Education itself could create an additional reserve against clinical manifestations of dementia or educational attainment may be the result of having a greater reserve to begin with [45]. This hypothesis has been proven by a serial of cohort [46] and meta-analyses [47]. Temporal trends in developed countries, higher levels of education attainment, and better control of cardiovascular risk factors are considered likely contributors to the declining dementia risk [48, 49]. Although educational attainment is a powerful determinant of health among older adults, participation in lifelong learning, especially with a community-based approach, has a great potential to attenuate the relationship between tooth loss and dementia incidence [50]. Community-based lifelong learning programs could enhance social networks, active engagement, and encourage regular participation in intellectually stimulating activities, which may delay the progression of cognitive decline even in older adults whose cognition has already started to decline [51].

Strengths and limitations

A strength of the current study is that the analysis was based on cohort studies which are better able to feasibly explain dementia occurrence when compared to cross-sectional studies. Another strength is the application of a structured approach to literature search and quality assessment.

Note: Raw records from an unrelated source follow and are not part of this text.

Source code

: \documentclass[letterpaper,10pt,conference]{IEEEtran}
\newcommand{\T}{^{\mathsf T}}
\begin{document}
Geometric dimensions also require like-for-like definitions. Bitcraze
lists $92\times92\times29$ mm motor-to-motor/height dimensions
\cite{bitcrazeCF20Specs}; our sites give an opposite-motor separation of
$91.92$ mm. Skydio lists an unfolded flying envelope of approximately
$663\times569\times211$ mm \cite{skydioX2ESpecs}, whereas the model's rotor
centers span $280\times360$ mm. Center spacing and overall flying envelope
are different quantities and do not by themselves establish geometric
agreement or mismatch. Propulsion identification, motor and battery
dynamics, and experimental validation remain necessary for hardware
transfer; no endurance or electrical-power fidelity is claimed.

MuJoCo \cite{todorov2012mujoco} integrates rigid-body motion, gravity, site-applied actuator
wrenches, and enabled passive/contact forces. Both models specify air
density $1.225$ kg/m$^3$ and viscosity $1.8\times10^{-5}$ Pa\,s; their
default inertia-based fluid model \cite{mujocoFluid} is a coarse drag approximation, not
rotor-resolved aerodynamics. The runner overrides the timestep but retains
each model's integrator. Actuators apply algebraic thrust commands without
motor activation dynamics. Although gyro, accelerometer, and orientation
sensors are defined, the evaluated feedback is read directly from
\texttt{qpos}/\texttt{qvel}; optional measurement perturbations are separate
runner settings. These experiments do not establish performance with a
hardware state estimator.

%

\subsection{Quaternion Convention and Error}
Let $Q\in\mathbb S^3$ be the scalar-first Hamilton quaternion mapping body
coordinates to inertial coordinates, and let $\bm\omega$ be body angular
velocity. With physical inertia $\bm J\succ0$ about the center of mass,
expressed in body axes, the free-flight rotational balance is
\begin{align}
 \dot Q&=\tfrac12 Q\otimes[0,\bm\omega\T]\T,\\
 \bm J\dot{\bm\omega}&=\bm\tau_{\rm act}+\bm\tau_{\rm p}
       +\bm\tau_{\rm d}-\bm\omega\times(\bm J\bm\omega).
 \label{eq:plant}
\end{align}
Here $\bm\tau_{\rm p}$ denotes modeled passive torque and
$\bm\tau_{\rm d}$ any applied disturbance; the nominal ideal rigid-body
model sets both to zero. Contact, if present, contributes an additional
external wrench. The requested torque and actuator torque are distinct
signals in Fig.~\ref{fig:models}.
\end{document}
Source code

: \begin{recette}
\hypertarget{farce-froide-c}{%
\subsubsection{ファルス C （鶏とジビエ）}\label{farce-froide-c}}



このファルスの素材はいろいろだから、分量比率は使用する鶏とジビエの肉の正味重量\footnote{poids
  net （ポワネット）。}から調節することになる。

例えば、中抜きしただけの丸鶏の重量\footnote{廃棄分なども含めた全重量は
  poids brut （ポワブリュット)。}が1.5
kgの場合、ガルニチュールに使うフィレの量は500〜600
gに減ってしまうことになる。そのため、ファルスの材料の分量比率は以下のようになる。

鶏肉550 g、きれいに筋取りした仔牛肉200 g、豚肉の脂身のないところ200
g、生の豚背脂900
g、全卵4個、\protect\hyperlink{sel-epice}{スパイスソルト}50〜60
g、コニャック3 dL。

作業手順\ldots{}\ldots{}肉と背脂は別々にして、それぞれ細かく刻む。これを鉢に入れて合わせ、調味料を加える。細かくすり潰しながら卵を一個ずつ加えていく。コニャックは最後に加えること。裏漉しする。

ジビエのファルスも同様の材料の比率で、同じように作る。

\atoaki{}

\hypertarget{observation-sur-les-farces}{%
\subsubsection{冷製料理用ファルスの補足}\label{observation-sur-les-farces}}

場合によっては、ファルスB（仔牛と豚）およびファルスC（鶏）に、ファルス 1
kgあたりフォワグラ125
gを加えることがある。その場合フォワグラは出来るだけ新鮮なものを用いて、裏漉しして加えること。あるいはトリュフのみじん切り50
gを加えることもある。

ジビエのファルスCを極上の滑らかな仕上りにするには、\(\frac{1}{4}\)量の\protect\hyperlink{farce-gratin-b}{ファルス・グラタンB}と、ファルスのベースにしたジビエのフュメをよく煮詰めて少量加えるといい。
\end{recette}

There are several limitations in this study. The oral cavity, particularly in chronic periodontal disease, can affect tooth loss [20, 21, 52] and cognitive impairment [53,54,55] by multiple plausible explanations [7, 53]. Chronic inflammation as measured by blood inflammatory markers are, in turn, thought to play a central role in altering the inflammatory state within the brain via various microbial or cytokines activities [54, 56,57,58,59]. The mediator role of chronic periodontal disease has not been measured in the original studies, therefore, the mediator effect of chronic periodontal disease between tooth loss and dementia could not be presented in the current analysis. Heterogeneity from differing observation times, cognitive assessments, and definitions of high and low residual teeth number groups could raise concerns of overgeneralization when these findings are applied to real practice. There is potential reverse causality due to long prodromal phase of dementia. Time-person analysis might adjust an issue resulting from potential reverse causality. In addition, a time-person analysis could not be applied due to the lack of data from studies except for the most recently published study, Takeuchi et al. [22]. This analysis relied on counting residual teeth at the completion of each study. A mid-point analysis that may have provided more information of time-variable analysis could not be performed.

Conclusions

These findings support a link between tooth loss and dementia occurrence in later life. Further studies are needed to evaluate the effects of chronic periodontitis on cognitive function in multi-point longitudinal studies. In addition, further developments in restorative dental prostheses by oral health scientists as well as optimizing lifelong community education programs for local older adults by community leaders and health policymakers may defer or reduce negative outcomes associated with tooth loss and cognitive decline.